*Prompt*:
Where does the string "section" occur in the entries below? Copy every line where it does.

*Source material*:
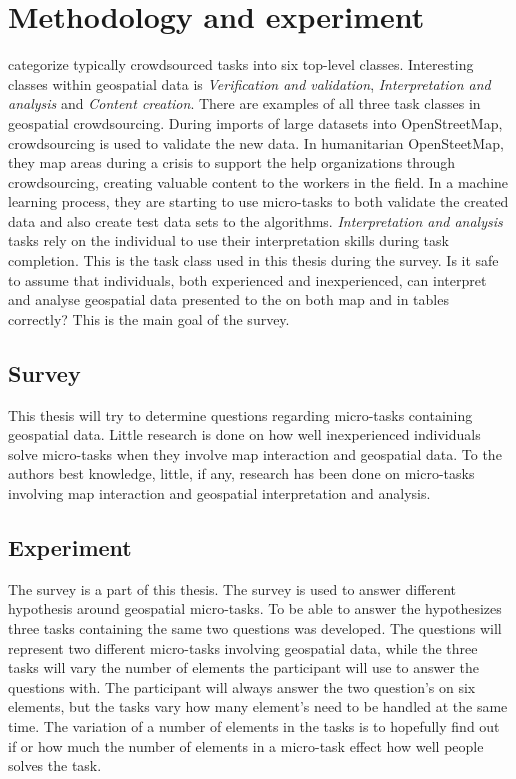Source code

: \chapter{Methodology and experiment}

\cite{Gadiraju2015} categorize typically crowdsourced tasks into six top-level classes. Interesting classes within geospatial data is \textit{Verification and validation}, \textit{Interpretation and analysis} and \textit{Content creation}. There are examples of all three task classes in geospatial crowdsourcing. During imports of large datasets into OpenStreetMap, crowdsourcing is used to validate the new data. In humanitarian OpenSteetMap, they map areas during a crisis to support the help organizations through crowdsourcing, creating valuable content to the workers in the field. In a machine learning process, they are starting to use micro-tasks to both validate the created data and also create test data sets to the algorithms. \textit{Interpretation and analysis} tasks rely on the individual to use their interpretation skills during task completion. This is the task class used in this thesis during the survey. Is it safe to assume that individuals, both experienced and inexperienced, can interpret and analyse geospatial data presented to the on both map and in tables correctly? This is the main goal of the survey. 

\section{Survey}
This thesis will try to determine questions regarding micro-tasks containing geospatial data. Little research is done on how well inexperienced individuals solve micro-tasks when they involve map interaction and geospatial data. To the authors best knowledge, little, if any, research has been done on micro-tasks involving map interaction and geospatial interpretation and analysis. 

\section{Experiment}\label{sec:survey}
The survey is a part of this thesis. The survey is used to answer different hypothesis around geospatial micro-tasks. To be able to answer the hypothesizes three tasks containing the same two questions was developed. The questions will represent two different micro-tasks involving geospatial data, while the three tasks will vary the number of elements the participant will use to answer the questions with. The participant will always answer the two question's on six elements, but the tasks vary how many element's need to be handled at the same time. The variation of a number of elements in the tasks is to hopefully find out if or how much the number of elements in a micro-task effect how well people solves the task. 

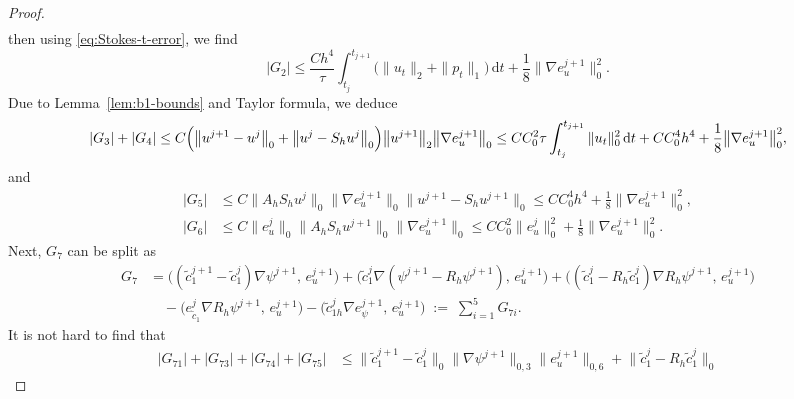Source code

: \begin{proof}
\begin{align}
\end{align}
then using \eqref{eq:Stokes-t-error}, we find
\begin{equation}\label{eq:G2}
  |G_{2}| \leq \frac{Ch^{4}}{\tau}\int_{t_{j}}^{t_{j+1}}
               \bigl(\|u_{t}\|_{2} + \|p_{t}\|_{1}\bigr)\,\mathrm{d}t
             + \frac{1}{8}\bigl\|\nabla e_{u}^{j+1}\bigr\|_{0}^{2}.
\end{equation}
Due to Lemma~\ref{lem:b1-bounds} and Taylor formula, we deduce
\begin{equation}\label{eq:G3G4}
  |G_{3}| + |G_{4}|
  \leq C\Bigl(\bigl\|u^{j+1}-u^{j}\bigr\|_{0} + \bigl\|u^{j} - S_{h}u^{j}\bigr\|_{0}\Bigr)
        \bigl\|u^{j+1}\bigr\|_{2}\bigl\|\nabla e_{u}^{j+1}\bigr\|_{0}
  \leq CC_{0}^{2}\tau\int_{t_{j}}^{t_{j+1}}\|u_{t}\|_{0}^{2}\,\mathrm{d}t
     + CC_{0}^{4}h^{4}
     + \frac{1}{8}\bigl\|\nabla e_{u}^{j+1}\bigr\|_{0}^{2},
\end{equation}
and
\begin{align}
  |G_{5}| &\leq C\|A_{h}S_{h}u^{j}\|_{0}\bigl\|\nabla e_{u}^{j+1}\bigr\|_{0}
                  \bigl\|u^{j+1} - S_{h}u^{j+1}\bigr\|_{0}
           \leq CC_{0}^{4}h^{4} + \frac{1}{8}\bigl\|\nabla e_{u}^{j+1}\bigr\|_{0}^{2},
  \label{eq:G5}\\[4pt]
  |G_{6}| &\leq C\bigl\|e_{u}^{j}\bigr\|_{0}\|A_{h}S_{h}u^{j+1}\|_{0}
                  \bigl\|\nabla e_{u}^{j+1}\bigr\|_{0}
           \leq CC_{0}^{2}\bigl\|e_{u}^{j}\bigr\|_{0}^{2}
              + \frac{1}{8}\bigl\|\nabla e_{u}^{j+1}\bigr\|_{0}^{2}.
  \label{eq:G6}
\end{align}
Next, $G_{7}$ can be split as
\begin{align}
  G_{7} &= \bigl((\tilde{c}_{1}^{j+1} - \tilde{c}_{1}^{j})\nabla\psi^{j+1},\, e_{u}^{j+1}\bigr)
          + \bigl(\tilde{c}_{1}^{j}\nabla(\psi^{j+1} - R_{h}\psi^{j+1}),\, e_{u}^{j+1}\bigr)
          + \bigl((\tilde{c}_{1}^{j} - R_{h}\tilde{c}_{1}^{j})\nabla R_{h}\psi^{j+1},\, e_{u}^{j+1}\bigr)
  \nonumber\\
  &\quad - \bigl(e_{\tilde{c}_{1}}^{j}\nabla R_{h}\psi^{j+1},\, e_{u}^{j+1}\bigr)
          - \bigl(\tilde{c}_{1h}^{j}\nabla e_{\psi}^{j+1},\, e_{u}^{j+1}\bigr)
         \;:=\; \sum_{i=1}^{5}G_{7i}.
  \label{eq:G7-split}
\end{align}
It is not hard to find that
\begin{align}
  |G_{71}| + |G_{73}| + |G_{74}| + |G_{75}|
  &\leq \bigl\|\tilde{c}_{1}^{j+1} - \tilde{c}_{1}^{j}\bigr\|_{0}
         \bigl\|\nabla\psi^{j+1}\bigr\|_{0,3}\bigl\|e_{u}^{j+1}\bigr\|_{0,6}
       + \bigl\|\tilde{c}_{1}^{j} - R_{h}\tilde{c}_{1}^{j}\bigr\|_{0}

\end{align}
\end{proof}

*Result below*:
\section{Survey}
\section{Experiment}\label{sec:survey}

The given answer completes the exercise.